» What to do: Among the entries below, find each line with "增加读者服务体验和加强信息流通的便利性" and show it.

== Dataset content

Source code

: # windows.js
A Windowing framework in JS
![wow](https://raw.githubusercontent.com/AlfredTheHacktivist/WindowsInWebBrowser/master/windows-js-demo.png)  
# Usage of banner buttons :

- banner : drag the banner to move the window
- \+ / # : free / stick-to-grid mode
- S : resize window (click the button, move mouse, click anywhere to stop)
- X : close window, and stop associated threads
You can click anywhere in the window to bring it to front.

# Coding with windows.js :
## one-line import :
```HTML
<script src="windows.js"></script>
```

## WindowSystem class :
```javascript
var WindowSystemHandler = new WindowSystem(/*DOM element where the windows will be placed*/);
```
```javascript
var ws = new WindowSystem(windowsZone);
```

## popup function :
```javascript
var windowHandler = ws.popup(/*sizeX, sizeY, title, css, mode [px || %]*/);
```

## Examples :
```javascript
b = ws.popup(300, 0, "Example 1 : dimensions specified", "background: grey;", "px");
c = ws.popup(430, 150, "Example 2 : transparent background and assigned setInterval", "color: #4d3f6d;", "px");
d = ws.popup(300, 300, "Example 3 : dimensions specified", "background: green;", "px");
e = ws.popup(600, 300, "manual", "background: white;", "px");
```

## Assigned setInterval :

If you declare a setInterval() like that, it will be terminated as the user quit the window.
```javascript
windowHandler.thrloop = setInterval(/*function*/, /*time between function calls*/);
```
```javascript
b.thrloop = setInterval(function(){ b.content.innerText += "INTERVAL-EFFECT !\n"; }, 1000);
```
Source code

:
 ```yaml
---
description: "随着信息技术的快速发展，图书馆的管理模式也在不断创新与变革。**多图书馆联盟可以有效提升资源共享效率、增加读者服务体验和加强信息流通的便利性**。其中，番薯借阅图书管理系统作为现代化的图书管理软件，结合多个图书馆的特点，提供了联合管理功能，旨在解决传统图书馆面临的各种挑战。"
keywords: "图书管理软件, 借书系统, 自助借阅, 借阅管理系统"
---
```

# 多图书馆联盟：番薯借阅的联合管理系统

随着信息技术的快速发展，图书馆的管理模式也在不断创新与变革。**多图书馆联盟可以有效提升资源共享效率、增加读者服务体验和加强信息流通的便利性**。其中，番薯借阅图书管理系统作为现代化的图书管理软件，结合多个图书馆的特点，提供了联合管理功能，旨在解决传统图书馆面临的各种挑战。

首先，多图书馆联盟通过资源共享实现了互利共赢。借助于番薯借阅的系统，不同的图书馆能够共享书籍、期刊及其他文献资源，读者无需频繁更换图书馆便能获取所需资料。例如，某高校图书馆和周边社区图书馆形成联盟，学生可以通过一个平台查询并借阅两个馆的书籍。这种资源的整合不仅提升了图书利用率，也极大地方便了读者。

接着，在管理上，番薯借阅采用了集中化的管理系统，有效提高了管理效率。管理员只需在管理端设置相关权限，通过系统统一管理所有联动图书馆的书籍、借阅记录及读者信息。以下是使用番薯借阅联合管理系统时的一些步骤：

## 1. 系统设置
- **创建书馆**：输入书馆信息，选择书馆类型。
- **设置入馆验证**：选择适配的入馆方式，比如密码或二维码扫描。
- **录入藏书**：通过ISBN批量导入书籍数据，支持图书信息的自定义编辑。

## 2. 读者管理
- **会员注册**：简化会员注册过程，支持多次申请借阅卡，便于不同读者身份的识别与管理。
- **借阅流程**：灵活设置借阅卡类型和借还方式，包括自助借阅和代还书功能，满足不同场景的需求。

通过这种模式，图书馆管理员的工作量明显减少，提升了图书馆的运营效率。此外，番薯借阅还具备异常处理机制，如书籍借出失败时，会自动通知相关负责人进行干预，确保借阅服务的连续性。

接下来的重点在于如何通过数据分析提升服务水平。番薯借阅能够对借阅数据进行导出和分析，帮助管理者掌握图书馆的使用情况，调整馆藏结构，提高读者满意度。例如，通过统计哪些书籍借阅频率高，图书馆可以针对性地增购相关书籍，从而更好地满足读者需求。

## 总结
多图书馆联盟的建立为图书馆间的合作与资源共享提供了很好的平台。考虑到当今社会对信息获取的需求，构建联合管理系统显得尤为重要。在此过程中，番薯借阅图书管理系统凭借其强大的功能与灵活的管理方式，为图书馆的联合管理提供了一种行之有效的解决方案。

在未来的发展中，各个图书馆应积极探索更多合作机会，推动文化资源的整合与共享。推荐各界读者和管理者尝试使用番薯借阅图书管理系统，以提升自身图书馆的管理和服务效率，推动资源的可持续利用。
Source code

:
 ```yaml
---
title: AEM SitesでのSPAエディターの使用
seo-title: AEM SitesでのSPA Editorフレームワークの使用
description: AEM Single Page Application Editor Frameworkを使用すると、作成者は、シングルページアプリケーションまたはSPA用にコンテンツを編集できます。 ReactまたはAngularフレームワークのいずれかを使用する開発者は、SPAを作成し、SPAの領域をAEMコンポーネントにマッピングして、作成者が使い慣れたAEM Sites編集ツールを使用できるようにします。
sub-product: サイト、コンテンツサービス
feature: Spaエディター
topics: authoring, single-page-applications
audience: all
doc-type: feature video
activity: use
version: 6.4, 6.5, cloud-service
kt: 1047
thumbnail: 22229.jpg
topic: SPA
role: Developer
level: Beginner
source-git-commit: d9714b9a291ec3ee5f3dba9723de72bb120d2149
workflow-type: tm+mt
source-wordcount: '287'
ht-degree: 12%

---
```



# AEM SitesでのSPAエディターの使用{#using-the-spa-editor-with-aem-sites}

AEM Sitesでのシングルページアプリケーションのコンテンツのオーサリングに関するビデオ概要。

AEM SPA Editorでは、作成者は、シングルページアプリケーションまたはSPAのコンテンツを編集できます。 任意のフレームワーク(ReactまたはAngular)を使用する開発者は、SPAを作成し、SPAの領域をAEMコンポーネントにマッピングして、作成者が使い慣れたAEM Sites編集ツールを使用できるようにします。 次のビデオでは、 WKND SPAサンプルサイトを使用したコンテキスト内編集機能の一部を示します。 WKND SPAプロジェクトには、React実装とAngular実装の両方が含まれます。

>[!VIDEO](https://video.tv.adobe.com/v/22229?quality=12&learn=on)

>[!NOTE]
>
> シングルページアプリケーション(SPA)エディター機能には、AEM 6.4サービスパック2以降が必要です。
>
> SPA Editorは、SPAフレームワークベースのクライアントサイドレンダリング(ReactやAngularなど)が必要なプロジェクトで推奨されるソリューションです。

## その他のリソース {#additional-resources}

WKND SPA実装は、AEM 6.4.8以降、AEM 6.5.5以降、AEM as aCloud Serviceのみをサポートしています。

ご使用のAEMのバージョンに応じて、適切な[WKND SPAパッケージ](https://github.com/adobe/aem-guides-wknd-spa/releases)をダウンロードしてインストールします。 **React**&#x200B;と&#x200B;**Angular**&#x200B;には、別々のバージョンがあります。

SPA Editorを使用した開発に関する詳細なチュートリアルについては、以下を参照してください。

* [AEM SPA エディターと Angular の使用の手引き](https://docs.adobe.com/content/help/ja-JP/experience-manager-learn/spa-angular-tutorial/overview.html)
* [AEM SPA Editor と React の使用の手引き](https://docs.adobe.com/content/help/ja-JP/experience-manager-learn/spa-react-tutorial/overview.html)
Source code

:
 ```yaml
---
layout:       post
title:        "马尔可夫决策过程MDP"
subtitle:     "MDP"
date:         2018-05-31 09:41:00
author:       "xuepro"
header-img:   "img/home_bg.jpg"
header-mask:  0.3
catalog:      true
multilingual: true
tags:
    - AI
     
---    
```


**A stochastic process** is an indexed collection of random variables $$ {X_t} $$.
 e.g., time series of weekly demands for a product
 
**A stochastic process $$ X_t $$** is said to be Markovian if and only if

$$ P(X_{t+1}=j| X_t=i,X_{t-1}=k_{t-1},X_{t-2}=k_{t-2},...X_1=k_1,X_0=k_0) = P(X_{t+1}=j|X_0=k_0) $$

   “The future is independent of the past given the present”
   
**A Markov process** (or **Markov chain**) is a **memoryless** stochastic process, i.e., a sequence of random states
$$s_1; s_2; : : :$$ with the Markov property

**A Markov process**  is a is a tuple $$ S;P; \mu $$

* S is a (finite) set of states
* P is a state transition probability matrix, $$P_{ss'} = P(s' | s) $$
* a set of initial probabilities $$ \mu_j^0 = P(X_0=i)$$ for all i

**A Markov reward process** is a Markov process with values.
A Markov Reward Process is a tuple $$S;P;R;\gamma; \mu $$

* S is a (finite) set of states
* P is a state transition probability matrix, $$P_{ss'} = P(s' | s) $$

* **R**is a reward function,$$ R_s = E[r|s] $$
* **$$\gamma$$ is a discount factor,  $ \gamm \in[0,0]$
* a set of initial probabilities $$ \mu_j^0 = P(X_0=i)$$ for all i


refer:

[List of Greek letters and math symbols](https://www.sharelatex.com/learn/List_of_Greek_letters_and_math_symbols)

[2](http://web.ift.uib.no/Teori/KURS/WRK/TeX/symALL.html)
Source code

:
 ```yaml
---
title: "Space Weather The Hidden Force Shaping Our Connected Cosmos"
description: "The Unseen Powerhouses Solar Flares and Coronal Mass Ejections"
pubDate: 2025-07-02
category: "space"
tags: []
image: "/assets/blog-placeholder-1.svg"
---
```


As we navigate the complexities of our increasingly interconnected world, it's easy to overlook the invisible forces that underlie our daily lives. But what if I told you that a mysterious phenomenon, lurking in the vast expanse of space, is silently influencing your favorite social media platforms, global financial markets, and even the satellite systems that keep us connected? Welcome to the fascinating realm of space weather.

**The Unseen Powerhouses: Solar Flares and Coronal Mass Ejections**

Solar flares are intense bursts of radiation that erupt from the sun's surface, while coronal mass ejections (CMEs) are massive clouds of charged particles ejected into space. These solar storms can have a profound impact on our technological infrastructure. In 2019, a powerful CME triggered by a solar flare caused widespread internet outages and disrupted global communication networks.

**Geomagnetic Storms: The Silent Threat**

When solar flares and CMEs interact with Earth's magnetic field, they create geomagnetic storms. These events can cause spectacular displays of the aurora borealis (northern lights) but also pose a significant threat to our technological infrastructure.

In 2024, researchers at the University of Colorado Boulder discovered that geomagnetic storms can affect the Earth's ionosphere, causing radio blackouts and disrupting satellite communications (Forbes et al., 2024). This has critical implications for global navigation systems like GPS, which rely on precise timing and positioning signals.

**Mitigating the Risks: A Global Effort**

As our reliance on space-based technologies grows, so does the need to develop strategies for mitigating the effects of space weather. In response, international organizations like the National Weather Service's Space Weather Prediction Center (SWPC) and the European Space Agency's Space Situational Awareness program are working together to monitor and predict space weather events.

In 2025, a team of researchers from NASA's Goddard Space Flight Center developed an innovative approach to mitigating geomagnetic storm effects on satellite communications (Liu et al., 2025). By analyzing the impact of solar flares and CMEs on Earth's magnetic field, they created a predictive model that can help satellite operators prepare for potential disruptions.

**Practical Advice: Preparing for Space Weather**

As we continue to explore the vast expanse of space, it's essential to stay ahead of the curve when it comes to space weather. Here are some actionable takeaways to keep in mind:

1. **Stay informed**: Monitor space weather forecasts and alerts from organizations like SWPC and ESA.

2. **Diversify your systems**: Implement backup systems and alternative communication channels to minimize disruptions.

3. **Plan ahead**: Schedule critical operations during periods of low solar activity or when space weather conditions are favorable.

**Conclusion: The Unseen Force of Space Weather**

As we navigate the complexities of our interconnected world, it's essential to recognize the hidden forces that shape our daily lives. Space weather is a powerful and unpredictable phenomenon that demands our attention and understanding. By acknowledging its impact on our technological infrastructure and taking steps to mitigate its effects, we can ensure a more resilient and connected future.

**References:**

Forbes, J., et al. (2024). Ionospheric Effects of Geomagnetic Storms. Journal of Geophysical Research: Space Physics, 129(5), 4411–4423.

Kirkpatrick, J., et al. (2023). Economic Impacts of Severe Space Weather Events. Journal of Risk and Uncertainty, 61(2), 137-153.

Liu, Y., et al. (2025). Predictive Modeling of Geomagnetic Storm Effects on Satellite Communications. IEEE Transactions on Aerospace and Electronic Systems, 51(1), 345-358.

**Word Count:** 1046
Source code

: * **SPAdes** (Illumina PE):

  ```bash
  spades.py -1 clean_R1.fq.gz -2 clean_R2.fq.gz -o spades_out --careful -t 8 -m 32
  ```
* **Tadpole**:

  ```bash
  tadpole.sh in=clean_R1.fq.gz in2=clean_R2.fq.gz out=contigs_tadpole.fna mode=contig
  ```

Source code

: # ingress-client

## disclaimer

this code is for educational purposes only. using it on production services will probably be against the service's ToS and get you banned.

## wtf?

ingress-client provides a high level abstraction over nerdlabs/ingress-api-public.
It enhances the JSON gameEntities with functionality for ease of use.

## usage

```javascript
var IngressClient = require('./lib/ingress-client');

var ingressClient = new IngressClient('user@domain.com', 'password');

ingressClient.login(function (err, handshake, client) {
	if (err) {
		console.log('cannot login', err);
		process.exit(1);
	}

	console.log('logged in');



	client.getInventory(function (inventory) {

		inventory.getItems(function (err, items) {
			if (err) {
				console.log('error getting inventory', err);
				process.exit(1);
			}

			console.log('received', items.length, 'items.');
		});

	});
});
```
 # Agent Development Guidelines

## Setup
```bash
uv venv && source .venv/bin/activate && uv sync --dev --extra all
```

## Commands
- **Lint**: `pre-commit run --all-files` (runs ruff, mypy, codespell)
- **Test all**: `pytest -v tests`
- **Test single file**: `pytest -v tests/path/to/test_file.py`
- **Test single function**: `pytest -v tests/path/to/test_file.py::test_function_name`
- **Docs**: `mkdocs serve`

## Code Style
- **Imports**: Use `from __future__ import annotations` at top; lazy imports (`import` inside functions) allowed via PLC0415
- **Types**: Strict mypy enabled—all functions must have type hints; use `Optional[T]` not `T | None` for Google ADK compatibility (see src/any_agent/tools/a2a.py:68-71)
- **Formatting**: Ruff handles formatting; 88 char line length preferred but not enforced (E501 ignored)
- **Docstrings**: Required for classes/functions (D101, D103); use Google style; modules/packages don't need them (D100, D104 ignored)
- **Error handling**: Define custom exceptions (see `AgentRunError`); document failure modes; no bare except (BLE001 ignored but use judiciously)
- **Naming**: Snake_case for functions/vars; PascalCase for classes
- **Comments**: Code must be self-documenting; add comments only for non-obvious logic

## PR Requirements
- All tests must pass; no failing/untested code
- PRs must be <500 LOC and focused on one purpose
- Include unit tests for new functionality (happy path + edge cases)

====

» Output of the exercise:
description: "随着信息技术的快速发展，图书馆的管理模式也在不断创新与变革。**多图书馆联盟可以有效提升资源共享效率、增加读者服务体验和加强信息流通的便利性**。其中，番薯借阅图书管理系统作为现代化的图书管理软件，结合多个图书馆的特点，提供了联合管理功能，旨在解决传统图书馆面临的各种挑战。"
随着信息技术的快速发展，图书馆的管理模式也在不断创新与变革。**多图书馆联盟可以有效提升资源共享效率、增加读者服务体验和加强信息流通的便利性**。其中，番薯借阅图书管理系统作为现代化的图书管理软件，结合多个图书馆的特点，提供了联合管理功能，旨在解决传统图书馆面临的各种挑战。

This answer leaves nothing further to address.